Der Heilige Geist
ist überall – das gilt auch für sein Symbol, die Taube. Das Federtier ist, mit Ausnahme
der Arktis und Antarktis, fast auf dem gesamten Globus vertreten. Auch wenn sich heute
immer mehr Leute über eine „Taubenplage“ beschweren - dieser Vogel ist für die Geschichte
von Religion und Kultur von zentraler Bedeutung.
Die Taufe Jesu
„In jenen Tagen kam Jesus aus Nazaret in Galiläa und ließ sich
von Johannes im Jordan taufen. Und als er aus dem Wasser stieg, sah er, dass der Himmel
sich öffnete und der Geist wie eine Taube auf ihn herabkam. Und eine Stimme aus dem
Himmel sprach: Du bist mein geliebter Sohn, an dir habe ich Gefallen gefunden.“ (Mk
1,9-11)
Zur Taufe Jesu kommt der Heilige Geist in Taubengestalt. Besonders
für Christen ist die Taube als Symbol des Heiligen Geistes ein besonderer Vogel und
das nicht nur an Pfingsten, an dem Tag, an dem der Heilige Geist auf die Jünger Jesu
ausgegossen wurde. Schon im Alten Testament wusste Noah, der Erbauer der Arche, die
klugen Flugweltmeister zu nutzen. Er liess drei Tauben ausfliegen, um so die Höhe
der Sintflut zu testen. Die dritte kam mit einem frischen Ölzweig im Schnabel zurück,
dem Zeichen der Aussöhnung und des Friedens.
„Gegen Abend kam die
Taube zu ihm zurück, und siehe da: In ihrem Schnabel hatte sie einen frischen Olivenzweig.
Jetzt wusste Noach, dass nur noch wenig Wasser auf der Erde stand.“ (Gen 8,9)
In
der christlichen Kunst nahm die Seele die Gestalt der Taube an.
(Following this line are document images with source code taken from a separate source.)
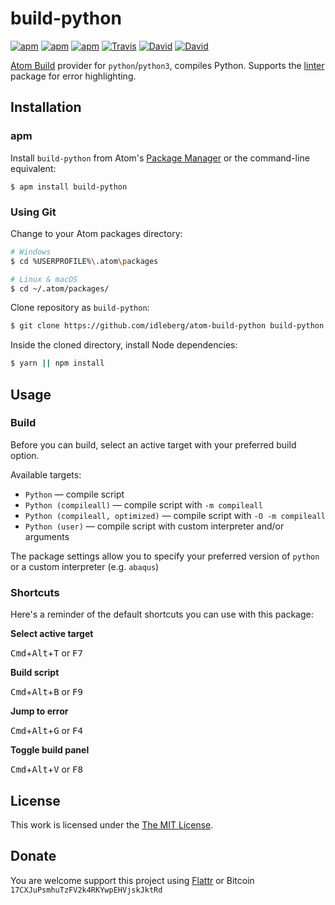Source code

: # build-python

[![apm](https://img.shields.io/apm/l/build-python.svg?style=flat-square)](https://atom.io/packages/build-python)
[![apm](https://img.shields.io/apm/v/build-python.svg?style=flat-square)](https://atom.io/packages/build-python)
[![apm](https://img.shields.io/apm/dm/build-python.svg?style=flat-square)](https://atom.io/packages/build-python)
[![Travis](https://img.shields.io/travis/idleberg/atom-build-python.svg?style=flat-square)](https://travis-ci.org/idleberg/atom-build-python)
[![David](https://img.shields.io/david/idleberg/atom-build-python.svg?style=flat-square)](https://david-dm.org/idleberg/atom-build-python)
[![David](https://img.shields.io/david/dev/idleberg/atom-build-python.svg?style=flat-square)](https://david-dm.org/idleberg/atom-build-python?type=dev)

[Atom Build](https://atombuild.github.io/) provider for `python`/`python3`, compiles Python. Supports the [linter](https://atom.io/packages/linter) package for error highlighting.

## Installation

### apm

Install `build-python` from Atom's [Package Manager](http://flight-manual.atom.io/using-atom/sections/atom-packages/) or the command-line equivalent:

`$ apm install build-python`

### Using Git

Change to your Atom packages directory:

```bash
# Windows
$ cd %USERPROFILE%\.atom\packages

# Linux & macOS
$ cd ~/.atom/packages/
```

Clone repository as `build-python`:

```bash
$ git clone https://github.com/idleberg/atom-build-python build-python
```

Inside the cloned directory, install Node dependencies:

```bash
$ yarn || npm install
```

## Usage

### Build

Before you can build, select an active target with your preferred build option.

Available targets:

* `Python` — compile script
* `Python (compileall)` — compile script with `-m compileall`
* `Python (compileall, optimized)` — compile script with `-O -m compileall`
* `Python (user)` — compile script with custom interpreter and/or arguments

The package settings allow you to specify your preferred version of `python` or a custom interpreter (e.g. `abaqus`)

### Shortcuts

Here's a reminder of the default shortcuts you can use with this package:

**Select active target**

<kbd>Cmd</kbd>+<kbd>Alt</kbd>+<kbd>T</kbd> or <kbd>F7</kbd>

**Build script**

<kbd>Cmd</kbd>+<kbd>Alt</kbd>+<kbd>B</kbd> or <kbd>F9</kbd>

**Jump to error**

<kbd>Cmd</kbd>+<kbd>Alt</kbd>+<kbd>G</kbd> or <kbd>F4</kbd>

**Toggle build panel**

<kbd>Cmd</kbd>+<kbd>Alt</kbd>+<kbd>V</kbd> or <kbd>F8</kbd>

## License

This work is licensed under the [The MIT License](LICENSE.md).

## Donate

You are welcome support this project using [Flattr](https://flattr.com/submit/auto?user_id=idleberg&url=https://github.com/idleberg/atom-build-python) or Bitcoin `17CXJuPsmhuTzFV2k4RKYwpEHVjskJktRd`
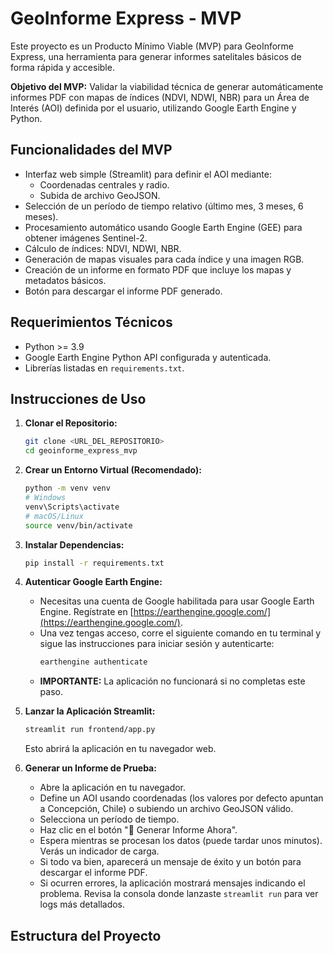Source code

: # GeoInforme Express - MVP

Este proyecto es un Producto Mínimo Viable (MVP) para GeoInforme Express, una herramienta para generar informes satelitales básicos de forma rápida y accesible.

**Objetivo del MVP:** Validar la viabilidad técnica de generar automáticamente informes PDF con mapas de índices (NDVI, NDWI, NBR) para un Área de Interés (AOI) definida por el usuario, utilizando Google Earth Engine y Python.

## Funcionalidades del MVP

* Interfaz web simple (Streamlit) para definir el AOI mediante:
    * Coordenadas centrales y radio.
    * Subida de archivo GeoJSON.
* Selección de un período de tiempo relativo (último mes, 3 meses, 6 meses).
* Procesamiento automático usando Google Earth Engine (GEE) para obtener imágenes Sentinel-2.
* Cálculo de índices: NDVI, NDWI, NBR.
* Generación de mapas visuales para cada índice y una imagen RGB.
* Creación de un informe en formato PDF que incluye los mapas y metadatos básicos.
* Botón para descargar el informe PDF generado.

## Requerimientos Técnicos

* Python >= 3.9
* Google Earth Engine Python API configurada y autenticada.
* Librerías listadas en `requirements.txt`.

## Instrucciones de Uso

1.  **Clonar el Repositorio:**
    ```bash
    git clone <URL_DEL_REPOSITORIO>
    cd geoinforme_express_mvp
    ```

2.  **Crear un Entorno Virtual (Recomendado):**
    ```bash
    python -m venv venv
    # Windows
    venv\Scripts\activate
    # macOS/Linux
    source venv/bin/activate
    ```

3.  **Instalar Dependencias:**
    ```bash
    pip install -r requirements.txt
    ```

4.  **Autenticar Google Earth Engine:**
    * Necesitas una cuenta de Google habilitada para usar Google Earth Engine. Regístrate en [https://earthengine.google.com/](https://earthengine.google.com/).
    * Una vez tengas acceso, corre el siguiente comando en tu terminal y sigue las instrucciones para iniciar sesión y autenticarte:
        ```bash
        earthengine authenticate
        ```
    * **IMPORTANTE:** La aplicación no funcionará si no completas este paso.

5.  **Lanzar la Aplicación Streamlit:**
    ```bash
    streamlit run frontend/app.py
    ```
    Esto abrirá la aplicación en tu navegador web.

6.  **Generar un Informe de Prueba:**
    * Abre la aplicación en tu navegador.
    * Define un AOI usando coordenadas (los valores por defecto apuntan a Concepción, Chile) o subiendo un archivo GeoJSON válido.
    * Selecciona un período de tiempo.
    * Haz clic en el botón "🚀 Generar Informe Ahora".
    * Espera mientras se procesan los datos (puede tardar unos minutos). Verás un indicador de carga.
    * Si todo va bien, aparecerá un mensaje de éxito y un botón para descargar el informe PDF.
    * Si ocurren errores, la aplicación mostrará mensajes indicando el problema. Revisa la consola donde lanzaste `streamlit run` para ver logs más detallados.

## Estructura del Proyecto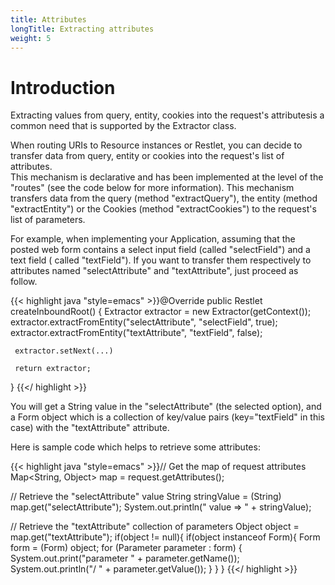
 ```yaml
---
title: Attributes
longTitle: Extracting attributes
weight: 5
---
```

# Introduction

Extracting values from query, entity, cookies into the request's
attributesis a common need that is supported by the Extractor class.

When routing URIs to Resource instances or Restlet, you can decide to
transfer data from query, entity or cookies into the request's list of
attributes.\
 This mechanism is declarative and has been implemented at the level of
the "routes" (see the code below for more information). This mechanism
transfers data from the query (method "extractQuery"), the entity
(method "extractEntity") or the Cookies (method "extractCookies") to the
request's list of parameters.

For example, when implementing your Application, assuming that the
posted web form contains a select input field (called "selectField") and
a text field ( called "textField"). If you want to transfer them
respectively to attributes named "selectAttribute" and "textAttribute",
just proceed as follow.

{{< highlight java "style=emacs" >}}@Override
public Restlet createInboundRoot() {
     Extractor extractor = new Extractor(getContext()); 
     extractor.extractFromEntity("selectAttribute", "selectField", true);
     extractor.extractFromEntity("textAttribute", "textField", false);

     extractor.setNext(...)

     return extractor;
}
{{</ highlight >}}

You will get a String value in the "selectAttribute" (the selected
option), and a Form object which is a collection of key/value pairs
(key="textField" in this case) with the "textAttribute" attribute.

Here is sample code which helps to retrieve some attributes:

{{< highlight java "style=emacs" >}}// Get the map of request attributes
 Map&lt;String, Object&gt; map = request.getAttributes();

 // Retrieve the "selectAttribute" value
 String stringValue = (String) map.get("selectAttribute");
 System.out.println(" value =&gt; " + stringValue);

 // Retrieve the "textAttribute" collection of parameters
 Object object = map.get("textAttribute");
 if(object != null){
     if(object instanceof Form){
         Form form = (Form) object;
         for (Parameter parameter : form) {
             System.out.print("parameter " + parameter.getName());
             System.out.println("/ " + parameter.getValue());
         }
     }
 }
{{</ highlight >}}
Viele Kirchen sind
mit Mosaikfenstern geschmückt, die den Vogel zeigen. Bei passendem Lichteinfall oft
wunderschön anzusehen. Prominentes Beispiel: Das Alabasterfenster mit Taube ganz hinten
im Petersdom. Auch die Ikonographie stellt den Heiligen Geist als weiße Taube dar.
In
der Antike als Sinnbild von Sanftmut
Die Tauben-Symbolik ist kein rein
christliches Phänomen. Schon in der Antike war der Vogel Sinnbild von Sanftmut, Einfalt
und Unschuld. Man nahm damals an, dass die Taube keine Galle besitze und so frei sei
von allem Bösen und Bitteren. Als „Seelenvogel“ galt im alten Indien und bei einigen
germanischen Stämmen die Taube.
Die Taube ist aber auch ein Symbol
der Friedensbewegung. Anfang der achtziger Jahre erlebte sie eine regelrechte Wiedergeburt:
Sie prangte auf Aufklebern und T-Shirts. Auch heute kommt die Taube immer wieder als
Symbol der Versöhnung zum Einsatz. Bei Eröffnungen von Weltmeisterschaften oder Olympischen
Spielen steigen sie zu Tausenden in den Himmel.
Doch die Taube wird
ihrem friedlichen Ruf in der freien Natur nicht unbedingt gerecht. Unter Zoologen
gilt sie als gefräßig und neidisch. Unter den Tieren herrsche eine brutale Hackordnung,
meinen Verhaltensforscher. Auch klebt mittlerweile an ihnen der unschöne Ruf „Ratten
der Lüfte“. In den Städten setzten sie mit ihren Exkrementen historischen Gebäuden
ganz schön zu.
Symbol der Liebe
Kommen wir lieber zum
Symbol zurück: Die Taube steht nicht nur für Frieden und den Heiligen Geist – die
Liebe, sie bildet den letzten Teil der symbolischen Trias. Die Taube war die Gefährtin
der antiken Liebesgöttinnen Aphrodite und Venus. Auch das Hohelied kommt nicht ohne
sie aus. So wirbt Salomo um die Frau seiner Träume mit den Worten:
„Ich
schlief, doch mein Herz war wach. Horch, mein Geliebter klopft: Mach auf, meine Schwester
und Freundin, meine Taube, du Makellose! Mein Kopf ist voll Tau, aus meinen Locken
tropft die Nacht.“ (Hld 5,2)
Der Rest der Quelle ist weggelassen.